Work task: Please make an exact transcription of all the data that follows.

(Extracted records)

========================================

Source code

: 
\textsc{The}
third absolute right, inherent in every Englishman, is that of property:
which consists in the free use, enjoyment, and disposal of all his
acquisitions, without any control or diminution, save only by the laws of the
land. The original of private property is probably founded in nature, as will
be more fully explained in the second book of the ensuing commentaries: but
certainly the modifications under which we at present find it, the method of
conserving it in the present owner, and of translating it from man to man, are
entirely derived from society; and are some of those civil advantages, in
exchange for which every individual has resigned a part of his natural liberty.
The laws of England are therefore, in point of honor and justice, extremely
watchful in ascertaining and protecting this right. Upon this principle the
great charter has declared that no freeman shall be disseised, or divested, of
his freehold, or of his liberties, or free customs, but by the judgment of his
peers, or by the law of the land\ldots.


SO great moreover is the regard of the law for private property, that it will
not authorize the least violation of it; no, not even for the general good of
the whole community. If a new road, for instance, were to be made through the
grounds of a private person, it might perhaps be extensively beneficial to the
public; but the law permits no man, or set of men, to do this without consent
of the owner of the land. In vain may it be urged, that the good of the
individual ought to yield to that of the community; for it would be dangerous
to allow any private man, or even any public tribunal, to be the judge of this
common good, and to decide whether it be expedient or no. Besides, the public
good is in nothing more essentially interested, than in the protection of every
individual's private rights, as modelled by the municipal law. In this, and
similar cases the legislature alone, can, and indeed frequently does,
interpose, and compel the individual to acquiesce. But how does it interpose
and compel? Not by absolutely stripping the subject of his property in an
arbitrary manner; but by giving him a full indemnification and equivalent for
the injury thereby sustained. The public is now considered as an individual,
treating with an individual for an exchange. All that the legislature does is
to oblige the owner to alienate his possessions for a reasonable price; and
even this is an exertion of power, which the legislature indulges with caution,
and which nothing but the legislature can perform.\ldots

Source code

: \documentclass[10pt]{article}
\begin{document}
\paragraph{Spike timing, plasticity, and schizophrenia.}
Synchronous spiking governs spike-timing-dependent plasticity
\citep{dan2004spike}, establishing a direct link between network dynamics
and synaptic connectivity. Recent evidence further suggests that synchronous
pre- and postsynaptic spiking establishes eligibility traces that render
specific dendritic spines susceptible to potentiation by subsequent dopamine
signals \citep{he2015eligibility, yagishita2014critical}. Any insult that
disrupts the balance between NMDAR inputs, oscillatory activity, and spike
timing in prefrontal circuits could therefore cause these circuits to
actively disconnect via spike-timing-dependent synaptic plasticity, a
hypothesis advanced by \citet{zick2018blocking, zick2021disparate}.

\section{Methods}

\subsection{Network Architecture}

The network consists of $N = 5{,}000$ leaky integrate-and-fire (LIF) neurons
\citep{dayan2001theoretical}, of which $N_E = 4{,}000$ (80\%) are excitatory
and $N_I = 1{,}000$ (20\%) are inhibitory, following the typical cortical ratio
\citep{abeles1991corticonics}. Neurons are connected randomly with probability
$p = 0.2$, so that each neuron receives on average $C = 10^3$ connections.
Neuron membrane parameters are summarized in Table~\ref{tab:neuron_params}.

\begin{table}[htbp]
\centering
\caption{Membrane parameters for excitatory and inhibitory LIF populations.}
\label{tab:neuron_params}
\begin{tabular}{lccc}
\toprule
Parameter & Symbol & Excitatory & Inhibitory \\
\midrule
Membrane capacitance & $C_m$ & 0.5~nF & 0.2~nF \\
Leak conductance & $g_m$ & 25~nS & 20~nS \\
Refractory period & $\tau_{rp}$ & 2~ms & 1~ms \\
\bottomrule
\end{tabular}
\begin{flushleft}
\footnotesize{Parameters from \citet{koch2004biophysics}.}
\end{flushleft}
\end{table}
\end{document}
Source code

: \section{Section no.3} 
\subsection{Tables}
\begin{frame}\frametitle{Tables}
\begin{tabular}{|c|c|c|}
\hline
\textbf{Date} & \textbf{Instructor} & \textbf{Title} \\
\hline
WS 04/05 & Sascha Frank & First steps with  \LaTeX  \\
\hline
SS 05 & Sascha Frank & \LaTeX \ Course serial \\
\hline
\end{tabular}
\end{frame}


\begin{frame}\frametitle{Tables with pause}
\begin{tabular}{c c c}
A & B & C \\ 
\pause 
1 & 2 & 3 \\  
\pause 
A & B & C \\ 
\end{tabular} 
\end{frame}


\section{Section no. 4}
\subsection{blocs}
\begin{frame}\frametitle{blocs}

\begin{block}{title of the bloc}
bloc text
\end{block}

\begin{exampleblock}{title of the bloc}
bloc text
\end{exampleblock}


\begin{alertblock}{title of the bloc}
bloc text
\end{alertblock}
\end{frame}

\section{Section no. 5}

========================================

Written reply:
Source code

: 
\textsc{The}
third absolute right, inherent in every Englishman, is that of property:
which consists in the free use, enjoyment, and disposal of all his
acquisitions, without any control or diminution, save only by the laws of the
land. The original of private property is probably founded in nature, as will
be more fully explained in the second book of the ensuing commentaries: but
certainly the modifications under which we at present find it, the method of
conserving it in the present owner, and of translating it from man to man, are
entirely derived from society; and are some of those civil advantages, in
exchange for which every individual has resigned a part of his natural liberty.
The laws of England are therefore, in point of honor and justice, extremely
watchful in ascertaining and protecting this right. Upon this principle the
great charter has declared that no freeman shall be disseised, or divested, of
his freehold, or of his liberties, or free customs, but by the judgment of his
peers, or by the law of the land\ldots.


SO great moreover is the regard of the law for private property, that it will
not authorize the least violation of it; no, not even for the general good of
the whole community. If a new road, for instance, were to be made through the
grounds of a private person, it might perhaps be extensively beneficial to the
public; but the law permits no man, or set of men, to do this without consent
of the owner of the land. In vain may it be urged, that the good of the
individual ought to yield to that of the community; for it would be dangerous
to allow any private man, or even any public tribunal, to be the judge of this
common good, and to decide whether it be expedient or no. Besides, the public
good is in nothing more essentially interested, than in the protection of every
individual's private rights, as modelled by the municipal law. In this, and
similar cases the legislature alone, can, and indeed frequently does,
interpose, and compel the individual to acquiesce. But how does it interpose
and compel? Not by absolutely stripping the subject of his property in an
arbitrary manner; but by giving him a full indemnification and equivalent for
the injury thereby sustained. The public is now considered as an individual,
treating with an individual for an exchange. All that the legislature does is
to oblige the owner to alienate his possessions for a reasonable price; and
even this is an exertion of power, which the legislature indulges with caution,
and which nothing but the legislature can perform.\ldots

Source code

: \documentclass[10pt]{article}
\begin{document}
\paragraph{Spike timing, plasticity, and schizophrenia.}
Synchronous spiking governs spike-timing-dependent plasticity
\citep{dan2004spike}, establishing a direct link between network dynamics
and synaptic connectivity. Recent evidence further suggests that synchronous
pre- and postsynaptic spiking establishes eligibility traces that render
specific dendritic spines susceptible to potentiation by subsequent dopamine
signals \citep{he2015eligibility, yagishita2014critical}. Any insult that
disrupts the balance between NMDAR inputs, oscillatory activity, and spike
timing in prefrontal circuits could therefore cause these circuits to
actively disconnect via spike-timing-dependent synaptic plasticity, a
hypothesis advanced by \citet{zick2018blocking, zick2021disparate}.

\section{Methods}

\subsection{Network Architecture}

The network consists of $N = 5{,}000$ leaky integrate-and-fire (LIF) neurons
\citep{dayan2001theoretical}, of which $N_E = 4{,}000$ (80\%) are excitatory
and $N_I = 1{,}000$ (20\%) are inhibitory, following the typical cortical ratio
\citep{abeles1991corticonics}. Neurons are connected randomly with probability
$p = 0.2$, so that each neuron receives on average $C = 10^3$ connections.
Neuron membrane parameters are summarized in Table~\ref{tab:neuron_params}.

\begin{table}[htbp]
\centering
\caption{Membrane parameters for excitatory and inhibitory LIF populations.}
\label{tab:neuron_params}
\begin{tabular}{lccc}
\toprule
Parameter & Symbol & Excitatory & Inhibitory \\
\midrule
Membrane capacitance & $C_m$ & 0.5~nF & 0.2~nF \\
Leak conductance & $g_m$ & 25~nS & 20~nS \\
Refractory period & $\tau_{rp}$ & 2~ms & 1~ms \\
\bottomrule
\end{tabular}
\begin{flushleft}
\footnotesize{Parameters from \citet{koch2004biophysics}.}
\end{flushleft}
\end{table}
\end{document}
Source code

: \section{Section no.3} 
\subsection{Tables}
\begin{frame}\frametitle{Tables}
\begin{tabular}{|c|c|c|}
\hline
\textbf{Date} & \textbf{Instructor} & \textbf{Title} \\
\hline
WS 04/05 & Sascha Frank & First steps with  \LaTeX  \\
\hline
SS 05 & Sascha Frank & \LaTeX \ Course serial \\
\hline
\end{tabular}
\end{frame}


\begin{frame}\frametitle{Tables with pause}
\begin{tabular}{c c c}
A & B & C \\ 
\pause 
1 & 2 & 3 \\  
\pause 
A & B & C \\ 
\end{tabular} 
\end{frame}


\section{Section no. 4}
\subsection{blocs}
\begin{frame}\frametitle{blocs}

\begin{block}{title of the bloc}
bloc text
\end{block}

\begin{exampleblock}{title of the bloc}
bloc text
\end{exampleblock}


\begin{alertblock}{title of the bloc}
bloc text
\end{alertblock}
\end{frame}

\section{Section no. 5}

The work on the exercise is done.